EXERCISE INSTRUCTIONS: Copy word for word, please, the lines of the entries below running from the one containing "3. Check database connection in logs" to the one containing "is taking place.", both ends included.

------------

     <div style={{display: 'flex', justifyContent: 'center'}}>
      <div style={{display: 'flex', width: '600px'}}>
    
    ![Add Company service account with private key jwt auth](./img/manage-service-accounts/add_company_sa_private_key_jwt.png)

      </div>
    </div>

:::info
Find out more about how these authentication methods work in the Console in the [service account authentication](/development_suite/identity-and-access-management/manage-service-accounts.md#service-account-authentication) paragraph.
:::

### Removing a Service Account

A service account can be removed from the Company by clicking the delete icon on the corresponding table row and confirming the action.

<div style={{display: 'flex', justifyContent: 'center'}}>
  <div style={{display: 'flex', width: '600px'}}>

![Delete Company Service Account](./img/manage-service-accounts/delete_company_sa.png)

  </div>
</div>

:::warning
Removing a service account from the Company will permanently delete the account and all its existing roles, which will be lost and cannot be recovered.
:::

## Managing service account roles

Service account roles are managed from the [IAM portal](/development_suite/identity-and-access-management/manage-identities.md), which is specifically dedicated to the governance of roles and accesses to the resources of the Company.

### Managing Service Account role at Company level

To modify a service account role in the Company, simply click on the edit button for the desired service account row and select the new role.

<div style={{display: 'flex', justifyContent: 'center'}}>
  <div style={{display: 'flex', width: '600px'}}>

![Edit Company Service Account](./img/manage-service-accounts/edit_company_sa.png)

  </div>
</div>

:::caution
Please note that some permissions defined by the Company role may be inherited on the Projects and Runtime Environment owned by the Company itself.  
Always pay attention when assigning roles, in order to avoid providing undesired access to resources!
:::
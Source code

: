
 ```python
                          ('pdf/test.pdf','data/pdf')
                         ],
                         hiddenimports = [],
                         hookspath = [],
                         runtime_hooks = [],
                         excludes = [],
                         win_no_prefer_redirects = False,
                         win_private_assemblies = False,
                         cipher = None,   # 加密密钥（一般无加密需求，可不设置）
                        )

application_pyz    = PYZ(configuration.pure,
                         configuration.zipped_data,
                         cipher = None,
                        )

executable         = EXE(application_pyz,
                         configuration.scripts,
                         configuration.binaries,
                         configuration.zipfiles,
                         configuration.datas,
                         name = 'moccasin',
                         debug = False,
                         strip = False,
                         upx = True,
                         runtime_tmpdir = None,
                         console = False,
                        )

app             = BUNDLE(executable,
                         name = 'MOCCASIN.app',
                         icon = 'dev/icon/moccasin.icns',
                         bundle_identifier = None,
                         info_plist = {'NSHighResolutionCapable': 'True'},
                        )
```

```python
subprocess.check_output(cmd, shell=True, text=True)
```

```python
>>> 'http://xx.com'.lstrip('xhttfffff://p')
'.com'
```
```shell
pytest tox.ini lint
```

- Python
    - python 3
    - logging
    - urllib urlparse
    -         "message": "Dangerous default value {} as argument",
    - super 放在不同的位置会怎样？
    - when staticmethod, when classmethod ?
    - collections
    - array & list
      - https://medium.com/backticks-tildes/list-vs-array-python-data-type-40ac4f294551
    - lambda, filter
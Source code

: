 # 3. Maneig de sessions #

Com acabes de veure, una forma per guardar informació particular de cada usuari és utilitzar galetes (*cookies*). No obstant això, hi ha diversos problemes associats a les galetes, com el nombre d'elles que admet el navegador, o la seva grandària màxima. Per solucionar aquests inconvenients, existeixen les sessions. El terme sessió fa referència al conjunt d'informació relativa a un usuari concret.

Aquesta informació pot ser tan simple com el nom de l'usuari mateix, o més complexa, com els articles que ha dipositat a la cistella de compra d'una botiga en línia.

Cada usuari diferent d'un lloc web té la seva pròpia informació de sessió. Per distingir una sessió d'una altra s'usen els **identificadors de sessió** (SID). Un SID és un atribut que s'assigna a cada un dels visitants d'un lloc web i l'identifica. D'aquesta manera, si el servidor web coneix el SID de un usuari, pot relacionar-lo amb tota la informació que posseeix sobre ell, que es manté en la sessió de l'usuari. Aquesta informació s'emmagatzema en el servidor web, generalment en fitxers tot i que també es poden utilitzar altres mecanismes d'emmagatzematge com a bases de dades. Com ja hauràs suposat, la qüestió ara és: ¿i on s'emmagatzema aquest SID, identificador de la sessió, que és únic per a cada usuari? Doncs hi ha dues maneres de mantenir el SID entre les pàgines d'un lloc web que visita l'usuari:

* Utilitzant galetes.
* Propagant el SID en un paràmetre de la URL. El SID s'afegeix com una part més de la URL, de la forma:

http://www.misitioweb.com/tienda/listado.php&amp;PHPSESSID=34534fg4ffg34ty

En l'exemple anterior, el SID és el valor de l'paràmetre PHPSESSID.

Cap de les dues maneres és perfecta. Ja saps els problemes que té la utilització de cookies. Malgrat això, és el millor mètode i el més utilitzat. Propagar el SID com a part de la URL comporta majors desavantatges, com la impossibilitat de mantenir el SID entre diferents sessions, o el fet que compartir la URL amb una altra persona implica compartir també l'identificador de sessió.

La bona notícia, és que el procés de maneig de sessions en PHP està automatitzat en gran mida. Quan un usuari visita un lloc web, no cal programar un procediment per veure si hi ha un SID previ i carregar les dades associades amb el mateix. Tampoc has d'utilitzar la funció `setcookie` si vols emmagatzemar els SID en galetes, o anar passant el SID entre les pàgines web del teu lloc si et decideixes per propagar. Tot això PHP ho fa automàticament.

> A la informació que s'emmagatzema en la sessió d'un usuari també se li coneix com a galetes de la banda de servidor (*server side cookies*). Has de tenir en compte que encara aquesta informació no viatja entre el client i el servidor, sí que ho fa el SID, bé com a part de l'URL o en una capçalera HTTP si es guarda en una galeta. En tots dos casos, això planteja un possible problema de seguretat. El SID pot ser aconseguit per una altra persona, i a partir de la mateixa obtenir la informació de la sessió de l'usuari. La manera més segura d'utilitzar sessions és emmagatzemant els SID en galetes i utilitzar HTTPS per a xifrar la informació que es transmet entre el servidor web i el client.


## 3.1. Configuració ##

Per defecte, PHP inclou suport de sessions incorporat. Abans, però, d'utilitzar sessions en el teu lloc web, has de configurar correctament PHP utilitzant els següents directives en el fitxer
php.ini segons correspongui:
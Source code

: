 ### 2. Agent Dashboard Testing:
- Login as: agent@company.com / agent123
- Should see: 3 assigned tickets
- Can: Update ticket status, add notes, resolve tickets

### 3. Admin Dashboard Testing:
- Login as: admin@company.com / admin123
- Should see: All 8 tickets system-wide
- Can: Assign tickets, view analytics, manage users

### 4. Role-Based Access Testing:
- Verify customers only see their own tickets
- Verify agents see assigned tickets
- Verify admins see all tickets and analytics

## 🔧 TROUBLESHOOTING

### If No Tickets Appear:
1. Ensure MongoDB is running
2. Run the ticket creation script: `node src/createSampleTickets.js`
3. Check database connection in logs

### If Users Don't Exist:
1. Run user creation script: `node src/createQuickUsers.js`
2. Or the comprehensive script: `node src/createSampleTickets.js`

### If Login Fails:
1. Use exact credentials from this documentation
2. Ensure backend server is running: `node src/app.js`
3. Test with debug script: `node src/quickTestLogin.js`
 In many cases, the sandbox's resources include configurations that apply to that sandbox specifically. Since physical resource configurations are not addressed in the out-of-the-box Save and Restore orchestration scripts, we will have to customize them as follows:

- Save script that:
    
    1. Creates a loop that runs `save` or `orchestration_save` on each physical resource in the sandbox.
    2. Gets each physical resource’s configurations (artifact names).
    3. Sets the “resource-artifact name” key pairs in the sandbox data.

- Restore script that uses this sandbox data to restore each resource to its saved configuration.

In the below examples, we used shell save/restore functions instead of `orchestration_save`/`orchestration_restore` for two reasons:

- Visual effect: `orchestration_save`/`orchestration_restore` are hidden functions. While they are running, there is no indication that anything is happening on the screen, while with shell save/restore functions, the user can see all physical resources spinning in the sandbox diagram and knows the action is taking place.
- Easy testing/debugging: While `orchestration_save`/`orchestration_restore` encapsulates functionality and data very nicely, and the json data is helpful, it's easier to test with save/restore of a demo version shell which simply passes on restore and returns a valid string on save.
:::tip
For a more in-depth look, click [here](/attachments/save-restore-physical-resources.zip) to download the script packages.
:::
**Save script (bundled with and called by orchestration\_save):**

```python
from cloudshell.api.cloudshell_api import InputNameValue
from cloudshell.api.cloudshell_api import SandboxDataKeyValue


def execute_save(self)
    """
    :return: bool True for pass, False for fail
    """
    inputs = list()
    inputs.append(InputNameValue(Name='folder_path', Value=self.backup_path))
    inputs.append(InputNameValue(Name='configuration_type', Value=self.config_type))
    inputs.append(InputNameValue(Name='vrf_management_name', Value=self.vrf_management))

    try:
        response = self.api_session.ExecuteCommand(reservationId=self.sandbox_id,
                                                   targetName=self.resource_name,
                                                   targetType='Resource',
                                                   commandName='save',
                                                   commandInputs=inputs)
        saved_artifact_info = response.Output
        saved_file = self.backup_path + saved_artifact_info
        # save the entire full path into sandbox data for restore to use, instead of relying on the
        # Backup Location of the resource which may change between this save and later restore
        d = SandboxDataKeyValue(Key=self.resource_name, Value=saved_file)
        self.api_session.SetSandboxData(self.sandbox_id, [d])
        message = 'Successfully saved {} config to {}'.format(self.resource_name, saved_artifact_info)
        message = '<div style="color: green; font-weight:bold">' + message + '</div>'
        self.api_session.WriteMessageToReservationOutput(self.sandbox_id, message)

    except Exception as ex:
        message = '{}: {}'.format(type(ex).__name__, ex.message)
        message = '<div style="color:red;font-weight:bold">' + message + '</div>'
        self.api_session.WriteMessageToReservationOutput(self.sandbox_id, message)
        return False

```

------------

TASK ANSWER:
3. Check database connection in logs

### If Users Don't Exist:
1. Run user creation script: `node src/createQuickUsers.js`
2. Or the comprehensive script: `node src/createSampleTickets.js`

### If Login Fails:
1. Use exact credentials from this documentation
2. Ensure backend server is running: `node src/app.js`
3. Test with debug script: `node src/quickTestLogin.js`
 In many cases, the sandbox's resources include configurations that apply to that sandbox specifically. Since physical resource configurations are not addressed in the out-of-the-box Save and Restore orchestration scripts, we will have to customize them as follows:

- Save script that:
    
    1. Creates a loop that runs `save` or `orchestration_save` on each physical resource in the sandbox.
    2. Gets each physical resource’s configurations (artifact names).
    3. Sets the “resource-artifact name” key pairs in the sandbox data.

- Restore script that uses this sandbox data to restore each resource to its saved configuration.

In the below examples, we used shell save/restore functions instead of `orchestration_save`/`orchestration_restore` for two reasons:

- Visual effect: `orchestration_save`/`orchestration_restore` are hidden functions. While they are running, there is no indication that anything is happening on the screen, while with shell save/restore functions, the user can see all physical resources spinning in the sandbox diagram and knows the action is taking place.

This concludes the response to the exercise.